# Packing up



## darlingbuds (May 27, 2010)

Hi There

4 weeks to go until the move. We have decided to come over with our 30 kilos (each). Not shipping anything and using our relocation allowance to buy up new. 

Any advice on things you wish you had packed or not bothered packing before you came? As a woman I am obviously struggling on what to leave behind...so ladies any advice very welcome!! 

Ps what should I be packing in terms of acceptable gym wear, wondering whether my shorts will be frowned upon!

Thanks in advance.


----------



## Anwaruddin (Oct 15, 2010)

Pack your "personal hygiene" items sufficient for a week or two.


----------



## wandabug (Apr 22, 2010)

Of course you can wear short!!

Cant think of anything from the UK that you can't get here. (oh except for dessicated coconut -the dried stuff- still cant find it anywhere).


----------



## wandabug (Apr 22, 2010)

Anwaruddin said:


> Pack your "personal hygiene" items sufficient for a week or two.


Strange thing to say, supermarkets supply everything you need.


----------



## MissLisa (Sep 13, 2010)

wandabug said:


> Strange thing to say, supermarkets supply everything you need.

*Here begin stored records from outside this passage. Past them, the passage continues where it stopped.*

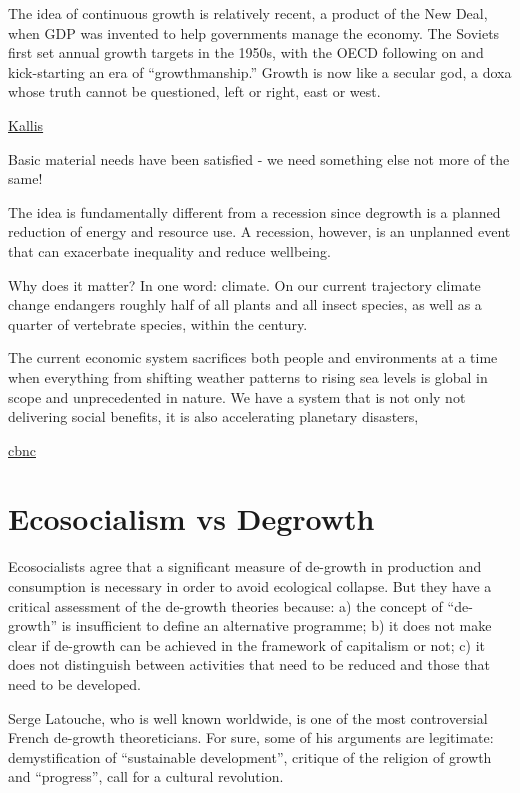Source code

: \documentclass[
]{book}
\begin{document}
The idea of continuous growth is relatively recent, a product of the New Deal, when GDP was invented to help governments manage the economy. The Soviets first set annual growth targets in the 1950s, with the OECD following on and kick-starting an era of ``growthmanship.'' Growth is now like a secular god, a doxa whose truth cannot be questioned, left or right, east or west.

\href{https://www.cato-unbound.org/2021/04/14/giorgos-kallis/why-malthuss-gospel-growth-was-still-wrong}{Kallis}

Basic material needs have been satisfied - we need something else not more of the same!

The idea is fundamentally different from a recession since
degrowth is a planned reduction of energy and resource use.
A recession, however, is an unplanned event that can exacerbate inequality and reduce wellbeing.

Why does it matter?
In one word: climate.
On our current trajectory climate change endangers roughly half of all plants and all insect species,
as well as a quarter of vertebrate species, within the century.

The current economic system sacrifices both people and environments at a time when everything from shifting weather patterns to rising sea levels is global in scope and unprecedented in nature.
We have a system that is not only not delivering social benefits, it is also accelerating planetary disasters,

\href{https://www.cnbc.com/amp/2021/02/19/degrowth-pushing-social-wellbeing-and-climate-over-economic-growth.html}{cbnc}

\hypertarget{ecosocialism-vs-degrowth}{%
\section{Ecosocialism vs Degrowth}\label{ecosocialism-vs-degrowth}}

Ecosocialists agree that a significant measure of de-growth in production and consumption is necessary in order to avoid ecological collapse. But they have a critical assessment of the de-growth theories because: a) the concept of ``de-growth'' is insufficient to define an alternative programme; b) it does not make clear if de-growth can be achieved in the framework of capitalism or not; c) it does not distinguish between activities that need to be reduced and those that need to be developed.

Serge Latouche, who is well known worldwide, is one of the most controversial French de-growth theoreticians. For sure, some of his arguments are legitimate: demystification of ``sustainable development'', critique of the religion of growth and ``progress'', call for a cultural revolution.
\end{document}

I guess because in the first days you might be occupied with a lot of important stuff and don't have enough time to buy everything so I am also packing my beauty-stuff for a week in my luggage 

Don't forget your passport


----------



## Isa123 (Sep 30, 2010)

darlingbuds said:


> Hi There
> 
> 4 weeks to go until the move. We have decided to come over with our 30 kilos (each). Not shipping anything and using our relocation allowance to buy up new.
> 
> ...



I am new to this too and you are exactly speaking my mind! I also have one month to go and there is only that much space in one's suitcase, so I will watch this thread closely. I can also relate to your question regarding gym wear, I was wondering about that too.

So ladies, what about hosiery in the business world? Here, I would not wear a skirt without tights but is this an extremely ridiculous thought with that kind of weather - or just the same because of the a/c cooling everything down so much? What is considered appropriate?

Thanks!


----------



## Anwaruddin (Oct 15, 2010)

Plenty, yes. If you have already settled and acquainted yourself in Dubai. Trust me, the "personal hygiene" thing won't let you down (Rexona)


----------



## pamela0810 (Apr 5, 2010)

It's less than 2 months to Christmas, if you prepare a lot of Christmas sweets, etc....bring that dessicated coconut! I've had trouble finding it here too!
Isa123, it's usually 50 degrees outdoors but 18 degrees indoors during summer, so a lot of people wear tights.
As for shorts in the gym, I've seen people wear far less and have gotten away with it. As long as you are respectable of the customs and do not wear provocative outfits in public, you will be fine.


----------



## newbie913 (Aug 31, 2010)

Isa123 said:


> I am new to this too and you are exactly speaking my mind! I also have one month to go and there is only that much space in one's suitcase, so I will watch this thread closely. I can also relate to your question regarding gym wear, I was wondering about that too.
> 
> So ladies, what about hosiery in the business world? Here, I would not wear a skirt without tights but is this an extremely ridiculous thought with that kind of weather - or just the same because of the a/c cooling everything down so much? What is considered appropriate?
> 
> Thanks!


Hello ladies,

Gym – i go to fitness first and people wear whatever they like out there. Not a problem at all.. shorts/sports bra’s the works.. obviously u wouldn’t want to go home on public transport like that but within the gym, no one cares.. if its the gym in ur building, i suppose it depends if it is busy or quiet..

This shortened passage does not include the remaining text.